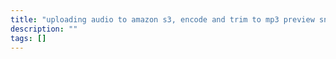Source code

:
 ```yaml
---
title: "uploading audio to amazon s3, encode and trim to mp3 preview snippets using elastictranscode and lambda functions"
description: ""
tags: []
---
```


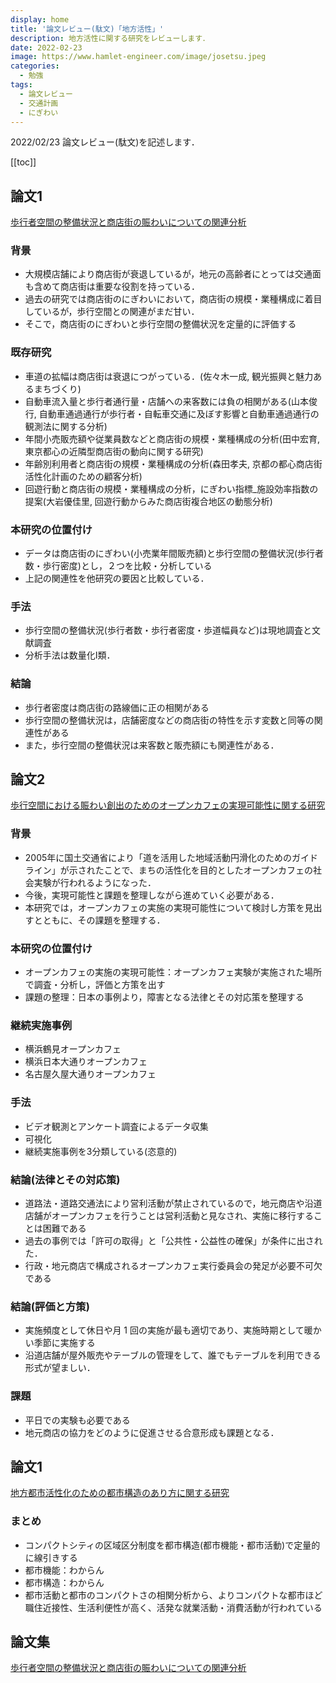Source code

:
 ```yaml
---
display: home
title: '論文レビュー(駄文)「地方活性」'
description: 地方活性に関する研究をレビューします．
date: 2022-02-23
image: https://www.hamlet-engineer.com/image/josetsu.jpeg
categories: 
  - 勉強
tags:
  - 論文レビュー
  - 交通計画
  - にぎわい
---
```


2022/02/23 論文レビュー(駄文)を記述します．

<!-- https://www.hamlet-engineer.com -->

<!-- more -->

<ClientOnly>
  <CallInArticleAdsense />
</ClientOnly>

[[toc]]


## 論文1
[歩行者空間の整備状況と商店街の賑わいについての関連分析](http://library.jsce.or.jp/jsce/open/00041/2010/27-0313.pdf)

### 背景
- 大規模店舗により商店街が衰退しているが，地元の高齢者にとっては交通面も含めて商店街は重要な役割を持っている．
- 過去の研究では商店街のにぎわいにおいて，商店街の規模・業種構成に着目しているが，歩行空間との関連がまだ甘い．
- そこで，商店街のにぎわいと歩行空間の整備状況を定量的に評価する

###  既存研究
- 車道の拡幅は商店街は衰退につがっている．(佐々木一成, 観光振興と魅力あるまちづくり)
- 自動車流入量と歩行者通行量・店舗への来客数には負の相関がある(山本俊行, 自動車通過通行が歩行者・自転車交通に及ぼす影響と自動車通過通行の観測法に関する分析)
- 年間小売販売額や従業員数などと商店街の規模・業種構成の分析(田中宏育, 東京都心の近隣型商店街の動向に関する研究)
- 年齢別利用者と商店街の規模・業種構成の分析(森田孝夫, 京都の都心商店街活性化計画のための顧客分析)
- 回遊行動と商店街の規模・業種構成の分析，にぎわい指標_施設効率指数の提案(大岩優佳里, 回遊行動からみた商店街複合地区の動態分析)

### 本研究の位置付け
- データは商店街のにぎわい(小売業年間販売額)と歩行空間の整備状況(歩行者数・歩行密度)とし，２つを比較・分析している
- 上記の関連性を他研究の要因と比較している．

### 手法
- 歩行空間の整備状況(歩行者数・歩行者密度・歩道幅員など)は現地調査と文献調査
- 分析手法は数量化Ⅰ類．

### 結論
- 歩行者密度は商店街の路線価に正の相関がある
- 歩行空間の整備状況は，店舗密度などの商店街の特性を示す変数と同等の関連性がある
- また，歩行空間の整備状況は来客数と販売額にも関連性がある．


## 論文2
[歩行空間における賑わい創出のためのオープンカフェの実現可能性に関する研究](http://library.jsce.or.jp/jsce/open/00039/200911_no40/pdf/39.pdf)

### 背景
- 2005年に国土交通省により「道を活用した地域活動円滑化のためのガイドライン」が示されたことで、まちの活性化を目的としたオープンカフェの社会実験が行われるようになった．
- 今後，実現可能性と課題を整理しながら進めていく必要がある．
- 本研究では，オープンカフェの実施の実現可能性について検討し方策を見出すとともに、その課題を整理する．

### 本研究の位置付け
- オープンカフェの実施の実現可能性：オープンカフェ実験が実施された場所で調査・分析し，評価と方策を出す
- 課題の整理：日本の事例より，障害となる法律とその対応策を整理する

###  継続実施事例
- 横浜鶴見オープンカフェ
- 横浜日本大通りオープンカフェ
- 名古屋久屋大通りオープンカフェ

### 手法
- ビデオ観測とアンケート調査によるデータ収集
- 可視化
- 継続実施事例を3分類している(恣意的)

### 結論(法律とその対応策)
- 道路法・道路交通法により営利活動が禁止されているので，地元商店や沿道店舗がオープンカフェを行うことは営利活動と見なされ、実施に移行することは困難である
- 過去の事例では「許可の取得」と「公共性・公益性の確保」が条件に出された．
- 行政・地元商店で構成されるオープンカフェ実行委員会の発足が必要不可欠である

### 結論(評価と方策)
- 実施頻度として休日や月 1 回の実施が最も適切であり、実施時期として暖かい季節に実施する
- 沿道店舗が屋外販売やテーブルの管理をして、誰でもテーブルを利用できる形式が望ましい．

### 課題
- 平日での実験も必要である
- 地元商店の協力をどのように促進させる合意形成も課題となる．




## 論文1
[地方都市活性化のための都市構造のあり方に関する研究](https://www.jstage.jst.go.jp/article/journalcpij/39.3/0/39.3_895/_pdf/-char/ja)

### まとめ
- コンパクトシティの区域区分制度を都市構造(都市機能・都市活動)で定量的に線引きする
- 都市機能：わからん
- 都市構造：わからん
- 都市活動と都市のコンパクトさの相関分析から、よりコンパクトな都市ほど職住近接性、生活利便性が高く、活発な就業活動・消費活動が行われている


## 論文集
[歩行者空間の整備状況と商店街の賑わいについての関連分析](http://library.jsce.or.jp/jsce/open/00041/2010/27-0313.pdf)




<ClientOnly>
  <CallInArticleAdsense />
</ClientOnly>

- - -

Task. The span to print begins at the line containing "- 継続実施事例を3分類している(恣意的)" and ends at the final line of the entries; print it exactly and print nothing else.

Completed task.
- 継続実施事例を3分類している(恣意的)

### 結論(法律とその対応策)
- 道路法・道路交通法により営利活動が禁止されているので，地元商店や沿道店舗がオープンカフェを行うことは営利活動と見なされ、実施に移行することは困難である
- 過去の事例では「許可の取得」と「公共性・公益性の確保」が条件に出された．
- 行政・地元商店で構成されるオープンカフェ実行委員会の発足が必要不可欠である

### 結論(評価と方策)
- 実施頻度として休日や月 1 回の実施が最も適切であり、実施時期として暖かい季節に実施する
- 沿道店舗が屋外販売やテーブルの管理をして、誰でもテーブルを利用できる形式が望ましい．

### 課題
- 平日での実験も必要である
- 地元商店の協力をどのように促進させる合意形成も課題となる．




## 論文1
[地方都市活性化のための都市構造のあり方に関する研究](https://www.jstage.jst.go.jp/article/journalcpij/39.3/0/39.3_895/_pdf/-char/ja)

### まとめ
- コンパクトシティの区域区分制度を都市構造(都市機能・都市活動)で定量的に線引きする
- 都市機能：わからん
- 都市構造：わからん
- 都市活動と都市のコンパクトさの相関分析から、よりコンパクトな都市ほど職住近接性、生活利便性が高く、活発な就業活動・消費活動が行われている


## 論文集
[歩行者空間の整備状況と商店街の賑わいについての関連分析](http://library.jsce.or.jp/jsce/open/00041/2010/27-0313.pdf)




<ClientOnly>
  <CallInArticleAdsense />
</ClientOnly>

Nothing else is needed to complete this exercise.